Excerpted records Block Start

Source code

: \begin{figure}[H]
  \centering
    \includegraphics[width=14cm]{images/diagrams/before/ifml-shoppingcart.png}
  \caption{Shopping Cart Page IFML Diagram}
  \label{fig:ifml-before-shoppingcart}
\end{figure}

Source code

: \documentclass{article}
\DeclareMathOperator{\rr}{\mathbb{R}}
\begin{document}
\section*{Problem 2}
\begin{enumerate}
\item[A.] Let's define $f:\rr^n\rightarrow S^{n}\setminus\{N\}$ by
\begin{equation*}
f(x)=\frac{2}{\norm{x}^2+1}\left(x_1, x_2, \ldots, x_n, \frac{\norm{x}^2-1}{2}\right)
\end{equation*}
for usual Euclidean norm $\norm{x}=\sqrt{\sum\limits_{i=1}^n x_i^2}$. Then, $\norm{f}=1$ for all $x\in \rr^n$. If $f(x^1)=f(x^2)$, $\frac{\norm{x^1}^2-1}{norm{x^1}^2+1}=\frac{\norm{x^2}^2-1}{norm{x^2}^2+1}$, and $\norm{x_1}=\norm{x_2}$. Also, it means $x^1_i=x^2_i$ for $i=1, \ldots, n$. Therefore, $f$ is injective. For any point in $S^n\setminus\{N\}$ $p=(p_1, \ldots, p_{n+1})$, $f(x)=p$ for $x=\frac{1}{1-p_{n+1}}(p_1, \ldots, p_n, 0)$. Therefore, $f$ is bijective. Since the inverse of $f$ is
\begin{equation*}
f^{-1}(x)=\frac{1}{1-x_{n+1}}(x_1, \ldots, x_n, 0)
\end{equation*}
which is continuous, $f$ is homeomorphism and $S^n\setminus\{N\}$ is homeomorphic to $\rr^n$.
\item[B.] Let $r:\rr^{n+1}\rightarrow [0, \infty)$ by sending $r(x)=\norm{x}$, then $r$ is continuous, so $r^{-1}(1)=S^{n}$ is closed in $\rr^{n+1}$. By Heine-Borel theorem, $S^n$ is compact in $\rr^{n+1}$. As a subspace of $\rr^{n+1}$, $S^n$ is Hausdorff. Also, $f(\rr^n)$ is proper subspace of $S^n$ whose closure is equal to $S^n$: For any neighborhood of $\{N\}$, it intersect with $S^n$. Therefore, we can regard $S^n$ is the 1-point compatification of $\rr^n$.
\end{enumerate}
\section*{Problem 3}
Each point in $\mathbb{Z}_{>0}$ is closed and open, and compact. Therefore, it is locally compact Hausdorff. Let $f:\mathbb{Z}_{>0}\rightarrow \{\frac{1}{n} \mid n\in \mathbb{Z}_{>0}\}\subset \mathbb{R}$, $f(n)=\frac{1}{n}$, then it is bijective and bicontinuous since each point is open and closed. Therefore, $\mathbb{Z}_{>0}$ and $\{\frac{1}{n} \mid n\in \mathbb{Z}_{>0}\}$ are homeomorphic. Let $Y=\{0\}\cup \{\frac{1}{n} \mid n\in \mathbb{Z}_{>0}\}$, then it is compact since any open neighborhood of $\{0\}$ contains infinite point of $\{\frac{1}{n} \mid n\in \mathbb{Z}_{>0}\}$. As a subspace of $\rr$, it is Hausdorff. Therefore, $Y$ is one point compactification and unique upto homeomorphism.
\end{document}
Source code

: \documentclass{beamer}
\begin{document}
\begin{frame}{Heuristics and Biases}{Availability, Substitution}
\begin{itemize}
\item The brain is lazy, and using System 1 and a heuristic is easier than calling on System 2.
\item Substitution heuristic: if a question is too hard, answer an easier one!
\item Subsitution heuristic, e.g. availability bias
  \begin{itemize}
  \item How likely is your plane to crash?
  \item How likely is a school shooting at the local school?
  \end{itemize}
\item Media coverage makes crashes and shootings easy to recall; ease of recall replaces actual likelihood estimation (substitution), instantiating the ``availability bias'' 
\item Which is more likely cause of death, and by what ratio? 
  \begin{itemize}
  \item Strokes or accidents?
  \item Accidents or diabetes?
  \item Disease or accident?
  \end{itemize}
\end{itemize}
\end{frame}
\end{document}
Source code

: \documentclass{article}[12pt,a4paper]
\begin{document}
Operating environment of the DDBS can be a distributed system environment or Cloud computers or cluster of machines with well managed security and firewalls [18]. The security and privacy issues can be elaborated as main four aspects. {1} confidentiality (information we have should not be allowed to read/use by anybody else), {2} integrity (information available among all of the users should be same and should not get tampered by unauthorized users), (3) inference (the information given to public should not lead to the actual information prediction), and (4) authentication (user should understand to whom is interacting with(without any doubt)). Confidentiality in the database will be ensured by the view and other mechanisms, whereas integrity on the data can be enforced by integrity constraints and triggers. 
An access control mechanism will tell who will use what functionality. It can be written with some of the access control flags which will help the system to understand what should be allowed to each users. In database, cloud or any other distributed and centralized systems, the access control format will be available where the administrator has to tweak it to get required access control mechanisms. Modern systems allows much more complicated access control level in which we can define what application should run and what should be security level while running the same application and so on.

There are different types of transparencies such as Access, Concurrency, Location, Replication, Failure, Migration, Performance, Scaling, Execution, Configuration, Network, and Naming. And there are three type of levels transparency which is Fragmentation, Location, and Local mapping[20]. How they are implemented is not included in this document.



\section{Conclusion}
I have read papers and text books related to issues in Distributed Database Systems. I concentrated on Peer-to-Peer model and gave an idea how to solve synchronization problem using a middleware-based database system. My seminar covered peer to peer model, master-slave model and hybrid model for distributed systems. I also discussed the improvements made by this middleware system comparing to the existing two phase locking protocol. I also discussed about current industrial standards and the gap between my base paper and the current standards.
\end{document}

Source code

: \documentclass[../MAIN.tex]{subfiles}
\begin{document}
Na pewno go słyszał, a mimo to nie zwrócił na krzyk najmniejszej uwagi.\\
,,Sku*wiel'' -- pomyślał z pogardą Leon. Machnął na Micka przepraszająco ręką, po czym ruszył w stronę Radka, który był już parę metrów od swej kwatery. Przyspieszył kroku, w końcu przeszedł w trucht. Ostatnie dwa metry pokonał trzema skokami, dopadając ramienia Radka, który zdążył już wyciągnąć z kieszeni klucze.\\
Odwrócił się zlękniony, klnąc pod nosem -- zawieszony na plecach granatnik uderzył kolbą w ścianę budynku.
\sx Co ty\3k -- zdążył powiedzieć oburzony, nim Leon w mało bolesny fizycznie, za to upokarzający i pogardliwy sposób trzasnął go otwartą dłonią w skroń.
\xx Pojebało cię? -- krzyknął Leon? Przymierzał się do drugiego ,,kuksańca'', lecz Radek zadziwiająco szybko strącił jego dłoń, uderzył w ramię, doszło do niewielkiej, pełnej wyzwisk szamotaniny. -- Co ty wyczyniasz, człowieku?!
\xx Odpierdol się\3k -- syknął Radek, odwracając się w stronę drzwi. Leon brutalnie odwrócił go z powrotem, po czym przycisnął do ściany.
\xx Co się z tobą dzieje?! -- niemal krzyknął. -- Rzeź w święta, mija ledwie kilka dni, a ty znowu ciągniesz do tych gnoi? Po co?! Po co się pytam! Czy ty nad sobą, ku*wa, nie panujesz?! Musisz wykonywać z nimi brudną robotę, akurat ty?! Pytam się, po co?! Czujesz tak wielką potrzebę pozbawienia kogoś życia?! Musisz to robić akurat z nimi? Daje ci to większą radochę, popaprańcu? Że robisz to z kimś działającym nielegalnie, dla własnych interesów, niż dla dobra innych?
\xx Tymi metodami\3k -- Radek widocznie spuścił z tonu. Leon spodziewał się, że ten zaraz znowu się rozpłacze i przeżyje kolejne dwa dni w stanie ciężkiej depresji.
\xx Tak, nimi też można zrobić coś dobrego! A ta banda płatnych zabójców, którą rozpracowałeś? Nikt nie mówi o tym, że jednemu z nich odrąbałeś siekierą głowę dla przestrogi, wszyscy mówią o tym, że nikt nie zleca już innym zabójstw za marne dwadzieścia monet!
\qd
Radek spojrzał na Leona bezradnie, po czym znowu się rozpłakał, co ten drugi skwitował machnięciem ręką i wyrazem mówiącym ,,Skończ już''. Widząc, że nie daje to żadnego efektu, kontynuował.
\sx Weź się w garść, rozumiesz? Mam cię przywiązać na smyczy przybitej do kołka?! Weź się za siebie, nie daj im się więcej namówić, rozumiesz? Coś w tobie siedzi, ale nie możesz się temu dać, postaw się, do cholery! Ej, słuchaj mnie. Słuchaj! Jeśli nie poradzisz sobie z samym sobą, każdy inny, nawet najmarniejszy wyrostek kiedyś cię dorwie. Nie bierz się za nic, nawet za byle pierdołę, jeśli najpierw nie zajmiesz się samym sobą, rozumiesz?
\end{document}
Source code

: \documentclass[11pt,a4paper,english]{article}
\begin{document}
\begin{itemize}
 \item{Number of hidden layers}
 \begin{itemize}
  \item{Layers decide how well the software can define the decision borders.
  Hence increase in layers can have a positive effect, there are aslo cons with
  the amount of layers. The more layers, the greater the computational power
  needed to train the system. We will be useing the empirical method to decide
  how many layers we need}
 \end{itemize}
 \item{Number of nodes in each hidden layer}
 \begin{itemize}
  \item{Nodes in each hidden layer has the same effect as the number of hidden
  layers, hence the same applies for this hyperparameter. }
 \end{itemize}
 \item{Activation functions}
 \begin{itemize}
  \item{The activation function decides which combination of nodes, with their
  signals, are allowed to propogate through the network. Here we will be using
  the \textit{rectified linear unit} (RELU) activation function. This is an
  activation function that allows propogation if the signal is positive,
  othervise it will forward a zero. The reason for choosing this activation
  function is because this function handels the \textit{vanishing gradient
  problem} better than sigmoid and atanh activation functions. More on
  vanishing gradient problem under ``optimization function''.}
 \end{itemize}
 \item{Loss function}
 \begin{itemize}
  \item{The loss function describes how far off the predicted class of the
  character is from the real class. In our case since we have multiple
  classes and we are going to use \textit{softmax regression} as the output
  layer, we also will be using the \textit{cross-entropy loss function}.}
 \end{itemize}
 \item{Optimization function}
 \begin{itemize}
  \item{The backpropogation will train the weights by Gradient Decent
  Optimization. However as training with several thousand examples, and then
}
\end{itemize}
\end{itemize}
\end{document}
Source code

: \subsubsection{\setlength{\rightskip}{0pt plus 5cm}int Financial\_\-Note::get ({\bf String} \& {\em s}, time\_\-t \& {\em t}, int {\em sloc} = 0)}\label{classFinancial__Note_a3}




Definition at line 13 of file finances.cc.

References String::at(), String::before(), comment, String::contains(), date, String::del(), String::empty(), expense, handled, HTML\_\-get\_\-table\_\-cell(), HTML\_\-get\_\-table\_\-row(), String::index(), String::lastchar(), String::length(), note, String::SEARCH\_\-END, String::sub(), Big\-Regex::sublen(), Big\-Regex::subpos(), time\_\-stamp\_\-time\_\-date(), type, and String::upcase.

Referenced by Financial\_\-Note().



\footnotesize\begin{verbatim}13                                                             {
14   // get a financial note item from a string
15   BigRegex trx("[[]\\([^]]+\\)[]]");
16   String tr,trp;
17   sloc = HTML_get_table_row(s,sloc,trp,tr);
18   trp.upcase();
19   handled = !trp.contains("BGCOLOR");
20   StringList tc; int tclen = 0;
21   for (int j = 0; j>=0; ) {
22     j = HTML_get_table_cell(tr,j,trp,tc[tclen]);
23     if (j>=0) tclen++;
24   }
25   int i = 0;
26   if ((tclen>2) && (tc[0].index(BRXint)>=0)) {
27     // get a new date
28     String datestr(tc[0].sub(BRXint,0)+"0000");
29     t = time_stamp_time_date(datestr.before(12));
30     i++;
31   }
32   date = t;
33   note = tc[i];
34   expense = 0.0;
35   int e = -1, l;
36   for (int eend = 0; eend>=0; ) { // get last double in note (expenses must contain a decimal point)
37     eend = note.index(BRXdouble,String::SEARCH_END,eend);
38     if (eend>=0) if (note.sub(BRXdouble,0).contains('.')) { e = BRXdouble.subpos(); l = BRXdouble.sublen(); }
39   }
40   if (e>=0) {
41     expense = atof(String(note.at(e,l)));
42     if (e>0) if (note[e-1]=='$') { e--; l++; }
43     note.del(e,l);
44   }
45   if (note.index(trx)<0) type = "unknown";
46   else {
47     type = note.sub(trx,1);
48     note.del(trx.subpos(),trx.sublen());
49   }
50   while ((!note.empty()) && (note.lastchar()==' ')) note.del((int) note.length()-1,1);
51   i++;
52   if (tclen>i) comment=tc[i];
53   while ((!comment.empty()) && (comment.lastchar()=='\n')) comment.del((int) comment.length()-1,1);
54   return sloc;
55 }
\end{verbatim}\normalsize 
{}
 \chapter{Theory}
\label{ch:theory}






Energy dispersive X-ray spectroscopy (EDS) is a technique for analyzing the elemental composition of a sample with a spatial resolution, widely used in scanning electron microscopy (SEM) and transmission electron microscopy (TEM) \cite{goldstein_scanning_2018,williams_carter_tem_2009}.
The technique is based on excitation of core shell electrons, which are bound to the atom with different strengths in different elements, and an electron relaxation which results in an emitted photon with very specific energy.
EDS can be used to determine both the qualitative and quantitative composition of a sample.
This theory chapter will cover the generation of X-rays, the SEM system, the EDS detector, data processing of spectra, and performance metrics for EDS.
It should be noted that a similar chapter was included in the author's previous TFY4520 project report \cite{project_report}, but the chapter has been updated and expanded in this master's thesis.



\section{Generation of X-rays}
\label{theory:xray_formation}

Excerpted records Block End

An exact copy of the lines above, from the one containing "the amount of" down to the one containing "Referenced by Financial\_\-Note()." and including both, is the whole answer; retype it and nothing else.

Solution to the exercise:
  the amount of layers. The more layers, the greater the computational power
  needed to train the system. We will be useing the empirical method to decide
  how many layers we need}
 \end{itemize}
 \item{Number of nodes in each hidden layer}
 \begin{itemize}
  \item{Nodes in each hidden layer has the same effect as the number of hidden
  layers, hence the same applies for this hyperparameter. }
 \end{itemize}
 \item{Activation functions}
 \begin{itemize}
  \item{The activation function decides which combination of nodes, with their
  signals, are allowed to propogate through the network. Here we will be using
  the \textit{rectified linear unit} (RELU) activation function. This is an
  activation function that allows propogation if the signal is positive,
  othervise it will forward a zero. The reason for choosing this activation
  function is because this function handels the \textit{vanishing gradient
  problem} better than sigmoid and atanh activation functions. More on
  vanishing gradient problem under ``optimization function''.}
 \end{itemize}
 \item{Loss function}
 \begin{itemize}
  \item{The loss function describes how far off the predicted class of the
  character is from the real class. In our case since we have multiple
  classes and we are going to use \textit{softmax regression} as the output
  layer, we also will be using the \textit{cross-entropy loss function}.}
 \end{itemize}
 \item{Optimization function}
 \begin{itemize}
  \item{The backpropogation will train the weights by Gradient Decent
  Optimization. However as training with several thousand examples, and then
}
\end{itemize}
\end{itemize}
\end{document}
Source code

: \subsubsection{\setlength{\rightskip}{0pt plus 5cm}int Financial\_\-Note::get ({\bf String} \& {\em s}, time\_\-t \& {\em t}, int {\em sloc} = 0)}\label{classFinancial__Note_a3}




Definition at line 13 of file finances.cc.

References String::at(), String::before(), comment, String::contains(), date, String::del(), String::empty(), expense, handled, HTML\_\-get\_\-table\_\-cell(), HTML\_\-get\_\-table\_\-row(), String::index(), String::lastchar(), String::length(), note, String::SEARCH\_\-END, String::sub(), Big\-Regex::sublen(), Big\-Regex::subpos(), time\_\-stamp\_\-time\_\-date(), type, and String::upcase.

Referenced by Financial\_\-Note().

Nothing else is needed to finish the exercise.